En los últimos libros –éste incluido– Leavitt intentó ampliar el “campo de batalla” y en este caso recurrió a una voz femenina (la citada secretaria), cortó casi a cero las alusiones a la homosexualidad y se instaló –muy cómodamente, por cierto– en el terreno de la sátira y la comedia noir.
Todo gira alrededor de una cena de Acción de Gracias, la del año 1969, plena contracultura y guerra de Vietnam, en una ciudad universitaria. Lo que parece un comienzo indolente, apenas amable y costumbrista, va ganando en ingenio y profundidad. La trama que va desplegando la secretaria frente a nuestros ojos crecientemente voraces, es digna de un buen autor de novelas de enigma y dotado de humor negro.

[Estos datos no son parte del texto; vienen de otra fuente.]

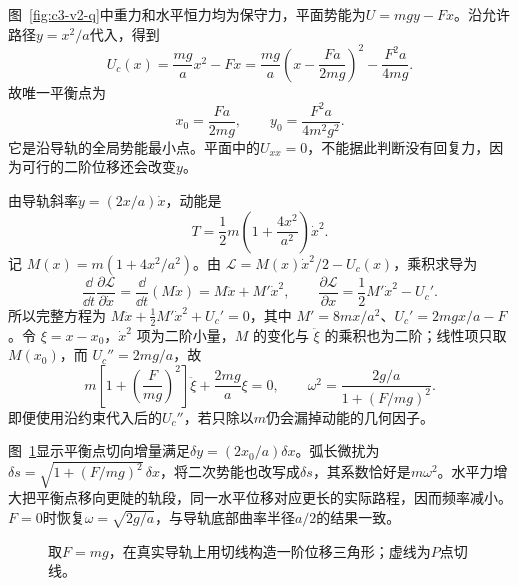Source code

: \begin{solution}
图~\ref{fig:c3-v2-q}中重力和水平恒力均为保守力，平面势能为$U=mgy-Fx$。沿允许路径$y=x^2/a$代入，得到
\[U_c(x)=\frac{mg}{a}x^2-Fx
=\frac{mg}{a}\left(x-\frac{Fa}{2mg}\right)^2-\frac{F^2a}{4mg}.\]
故唯一平衡点为
\[\boxed{x_0=\frac{Fa}{2mg},\qquad y_0=\frac{F^2a}{4m^2g^2}}.\]
它是沿导轨的全局势能最小点。平面中的$U_{xx}=0$，不能据此判断没有回复力，因为可行的二阶位移还会改变$y$。

由导轨斜率$\dot y=(2x/a)\dot x$，动能是
\[T=\frac12m\left(1+\frac{4x^2}{a^2}\right)\dot x^2.
\]
记 $M(x)=m(1+4x^2/a^2)$。由 $\mathcal L=M(x)\dot x^2/2-U_c(x)$，乘积求导为
\[
\frac{\dd}{\dd t}\frac{\partial\mathcal L}{\partial\dot x}
=\frac{\dd}{\dd t}(M\dot x)=M\ddot x+M'\dot x^2,\qquad
\frac{\partial\mathcal L}{\partial x}=\frac12M'\dot x^2-U_c'.
\]
所以完整方程为 $M\ddot x+\tfrac12M'\dot x^2+U_c'=0$，其中 $M'=8mx/a^2$、$U_c'=2mgx/a-F$。令 $\xi=x-x_0$，$\dot x^2$ 项为二阶小量，$M$ 的变化与 $\ddot\xi$ 的乘积也为二阶；线性项只取 $M(x_0)$，而 $U_c''=2mg/a$，故
\[m\left[1+\left(\frac F{mg}\right)^2\right]\ddot\xi
+\frac{2mg}{a}\xi=0,\qquad
\boxed{\omega^2=\frac{2g/a}{1+(F/mg)^2}}.\]
即便使用沿约束代入后的$U_c''$，若只除以$m$仍会漏掉动能的几何因子。

图~\ref{fig:c3-v2-s}显示平衡点切向增量满足$\delta y=(2x_0/a)\delta x$。弧长微扰为$\delta s=\sqrt{1+(F/mg)^2}\,\delta x$，将二次势能也改写成$\delta s$，其系数恰好是$m\omega^2$。水平力增大把平衡点移向更陡的轨段，同一水平位移对应更长的实际路程，因而频率减小。$F=0$时恢复$\omega=\sqrt{2g/a}$，与导轨底部曲率半径$a/2$的结果一致。
\begin{figure}[H]\centering
{}
\caption{取$F=mg$，在真实导轨上用切线构造一阶位移三角形；虚线为$P$点切线。}\label{fig:c3-v2-s}
\end{figure}
\end{solution}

Leavitt maneja la vena detectivesca y no renuncia a la comedia de costumbres, lo que en su caso supone un tópico ya transitado: ponerse en la posición del hijo yuppie o punk o dark que se burla de los padres hippies, dulzones y pacifistas; con las variables del caso, de eso se trata aquí una vez más: aquella contracultura fracasó. Pero en El cuerpo de Jonah Boyd no sólo se confirma la noticia sino que se indaga en su costado oscuro: ambiciones que pueden llevar al crimen, al robo, al plagio, y finalmente al olvido, anidan en los repliegues de un hogar progre y freudiano.
La trama es lo suficientemente compleja como para abstenerse aquí de transcribirla; puede decirse, eso sí, que incluye escritores (uno a punto de consagrarse si logra terminar la gran novela prometida; otro, un poeta adolescente francamente insoportable aunque con destellos de talento) y que la trama fluye y refluye alrededor de la noche de Acción de Gracias, una de esas escenas que Leavitt tan bien maneja desde aquella cena en que a la señora de El lenguaje perdido de las grúas le cae la ficha de que todos esos hombres a su alrededor (su marido incluido) son homosexuales.
En parte, es innegable que El cuerpo de Jonah Boyd es una novela sobre la vocación literaria y la identidad; pero también es algo menos pretencioso y más eficaz. Y su falta de pretensión y su eficacia son logros que agrandan a un Leavitt que explora caminos mientras quizá prepara un gran golpe o quizá, habiendo dado ya mucho bueno de sí, dosificará pequeñas y bienvenidas sorpresas, como este hallazgo de una secretaria que, treinta años después, va a reclamar lo que legítimamente le pertenece: que la literatura deje de ignorarla.